**Task to carry out:**
The answer must be every line from the entries below that contains "confirmando".

**Given records:**
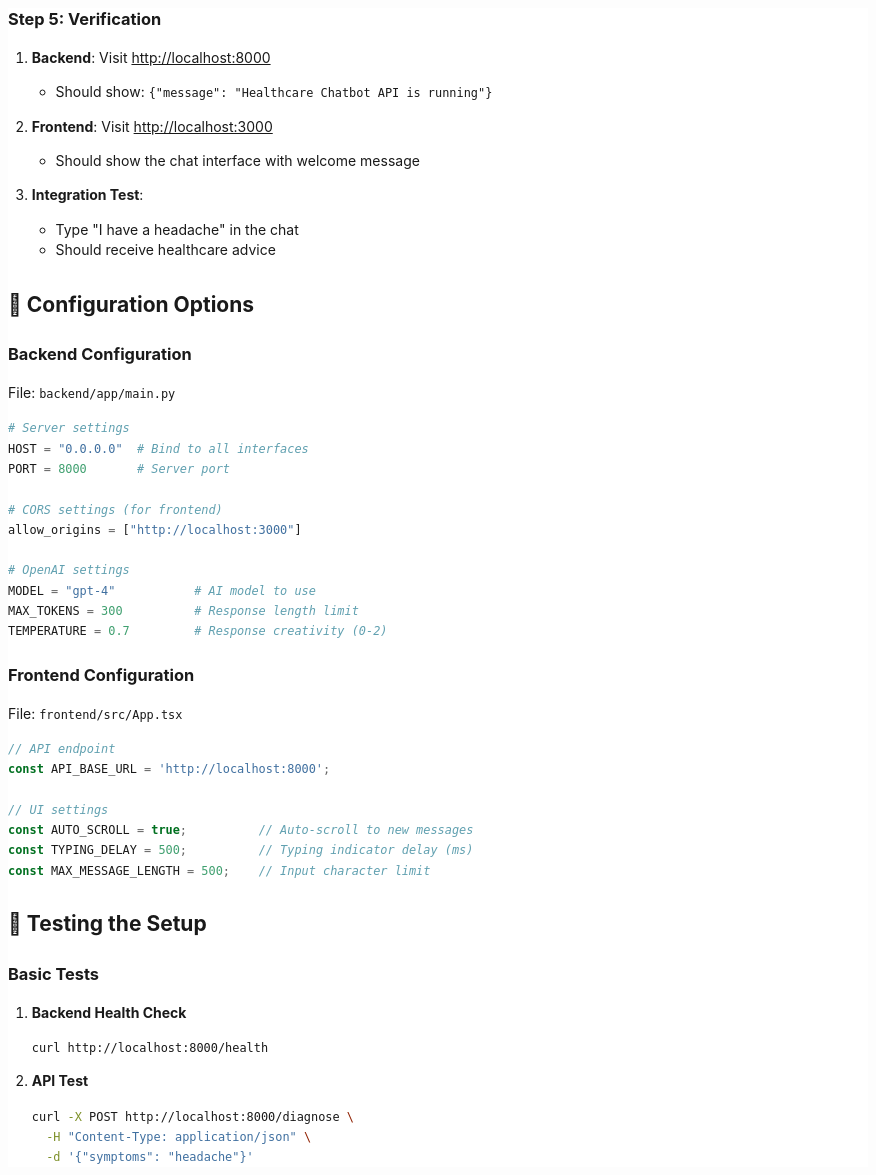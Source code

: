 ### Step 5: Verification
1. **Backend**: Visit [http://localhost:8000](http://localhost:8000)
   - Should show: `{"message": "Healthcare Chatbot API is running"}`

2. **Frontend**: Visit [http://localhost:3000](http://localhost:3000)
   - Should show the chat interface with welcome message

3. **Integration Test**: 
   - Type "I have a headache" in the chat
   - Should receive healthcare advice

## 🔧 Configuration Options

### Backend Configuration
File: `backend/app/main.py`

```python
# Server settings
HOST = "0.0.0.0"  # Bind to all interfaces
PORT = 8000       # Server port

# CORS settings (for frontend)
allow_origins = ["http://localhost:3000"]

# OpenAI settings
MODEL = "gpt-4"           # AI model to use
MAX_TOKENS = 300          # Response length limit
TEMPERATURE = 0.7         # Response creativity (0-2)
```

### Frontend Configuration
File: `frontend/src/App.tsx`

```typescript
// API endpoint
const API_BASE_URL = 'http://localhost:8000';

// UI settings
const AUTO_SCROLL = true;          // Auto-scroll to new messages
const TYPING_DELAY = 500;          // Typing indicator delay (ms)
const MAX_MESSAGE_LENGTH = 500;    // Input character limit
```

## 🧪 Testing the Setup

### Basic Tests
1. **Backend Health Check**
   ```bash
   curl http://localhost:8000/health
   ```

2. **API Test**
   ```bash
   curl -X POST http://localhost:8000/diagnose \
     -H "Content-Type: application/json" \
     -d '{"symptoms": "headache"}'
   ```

--

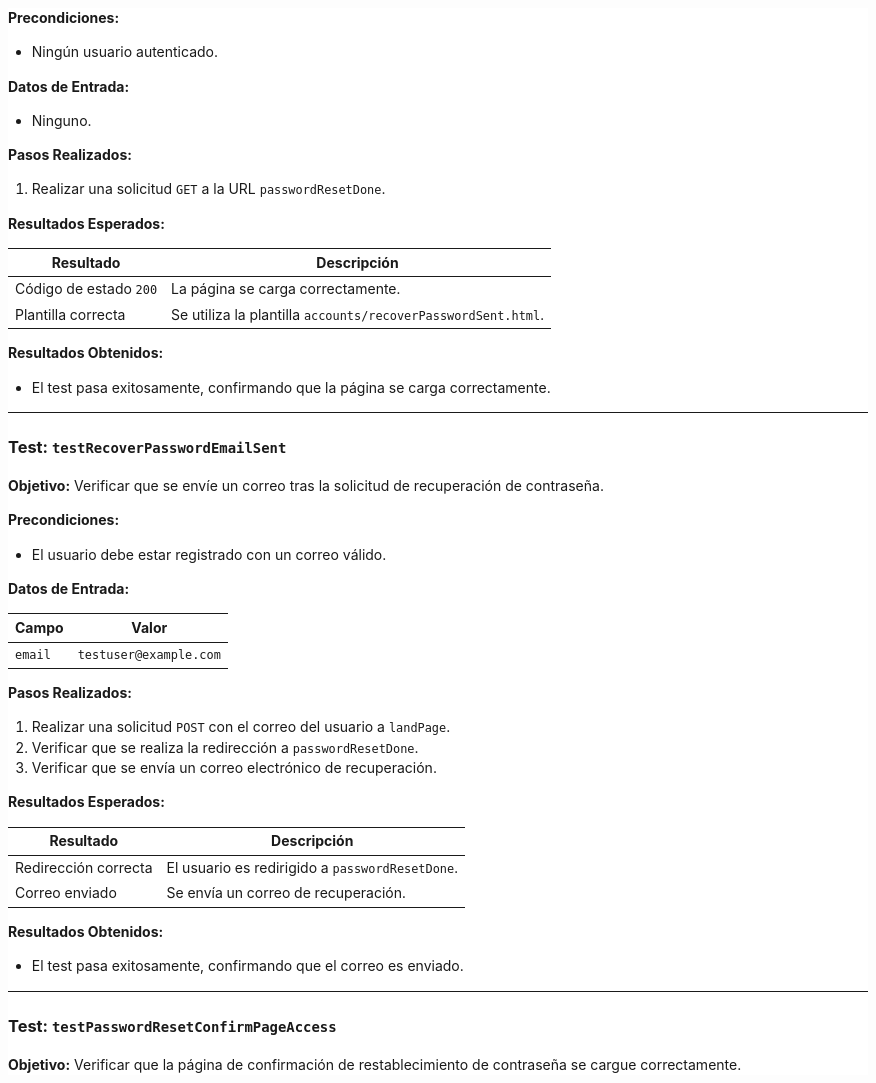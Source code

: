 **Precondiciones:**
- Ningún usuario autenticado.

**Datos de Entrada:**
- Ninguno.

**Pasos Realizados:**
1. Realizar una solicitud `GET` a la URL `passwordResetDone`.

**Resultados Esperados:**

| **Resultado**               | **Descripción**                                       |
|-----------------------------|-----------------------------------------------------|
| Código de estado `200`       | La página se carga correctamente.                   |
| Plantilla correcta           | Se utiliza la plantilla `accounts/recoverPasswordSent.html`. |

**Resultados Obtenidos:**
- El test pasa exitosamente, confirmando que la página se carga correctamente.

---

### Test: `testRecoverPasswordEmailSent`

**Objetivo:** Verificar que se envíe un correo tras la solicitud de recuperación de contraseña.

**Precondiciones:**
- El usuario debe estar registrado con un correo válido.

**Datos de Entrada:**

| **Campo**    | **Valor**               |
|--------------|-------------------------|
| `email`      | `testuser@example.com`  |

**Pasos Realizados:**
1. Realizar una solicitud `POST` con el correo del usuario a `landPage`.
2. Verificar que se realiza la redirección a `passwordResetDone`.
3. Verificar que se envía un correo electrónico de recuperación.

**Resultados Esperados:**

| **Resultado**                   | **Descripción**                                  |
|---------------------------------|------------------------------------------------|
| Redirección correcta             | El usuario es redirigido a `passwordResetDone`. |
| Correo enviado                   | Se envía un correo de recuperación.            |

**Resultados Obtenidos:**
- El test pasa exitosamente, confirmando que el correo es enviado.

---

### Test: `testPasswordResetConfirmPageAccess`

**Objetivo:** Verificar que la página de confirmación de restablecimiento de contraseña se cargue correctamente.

==

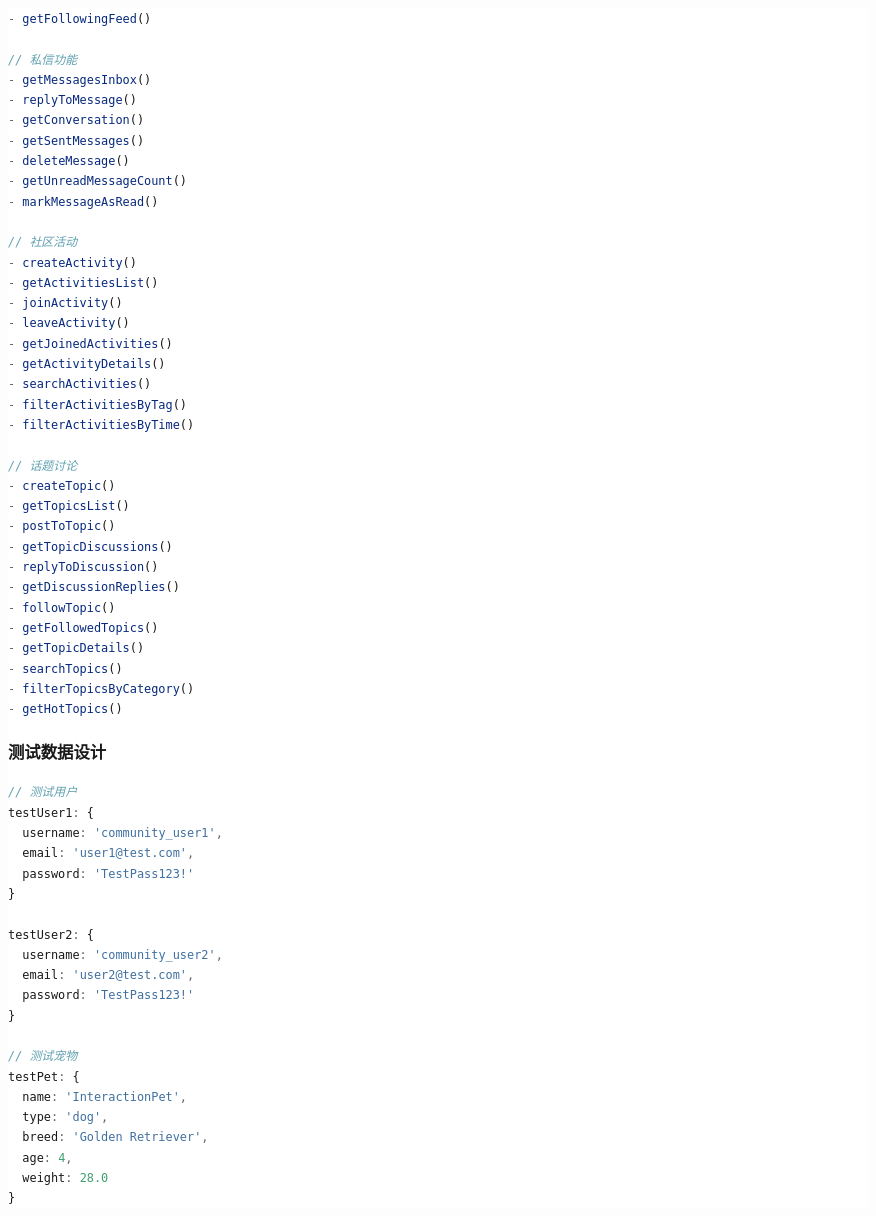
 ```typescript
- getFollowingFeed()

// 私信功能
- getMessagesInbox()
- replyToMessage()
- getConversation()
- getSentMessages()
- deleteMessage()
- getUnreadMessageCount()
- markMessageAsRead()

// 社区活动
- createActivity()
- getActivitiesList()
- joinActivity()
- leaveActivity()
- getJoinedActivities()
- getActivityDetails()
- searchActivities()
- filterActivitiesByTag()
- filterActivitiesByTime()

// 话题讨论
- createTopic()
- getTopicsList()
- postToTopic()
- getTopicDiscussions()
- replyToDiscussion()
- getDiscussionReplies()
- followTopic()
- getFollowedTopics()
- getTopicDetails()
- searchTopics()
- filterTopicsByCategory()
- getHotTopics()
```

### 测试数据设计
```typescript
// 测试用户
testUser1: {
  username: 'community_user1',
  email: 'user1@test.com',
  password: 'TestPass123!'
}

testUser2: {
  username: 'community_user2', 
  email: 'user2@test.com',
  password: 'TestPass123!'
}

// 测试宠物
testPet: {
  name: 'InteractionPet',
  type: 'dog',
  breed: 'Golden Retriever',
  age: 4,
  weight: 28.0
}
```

**Exercise result:**
- El test pasa exitosamente, confirmando que la página se carga correctamente.
- El test pasa exitosamente, confirmando que el correo es enviado.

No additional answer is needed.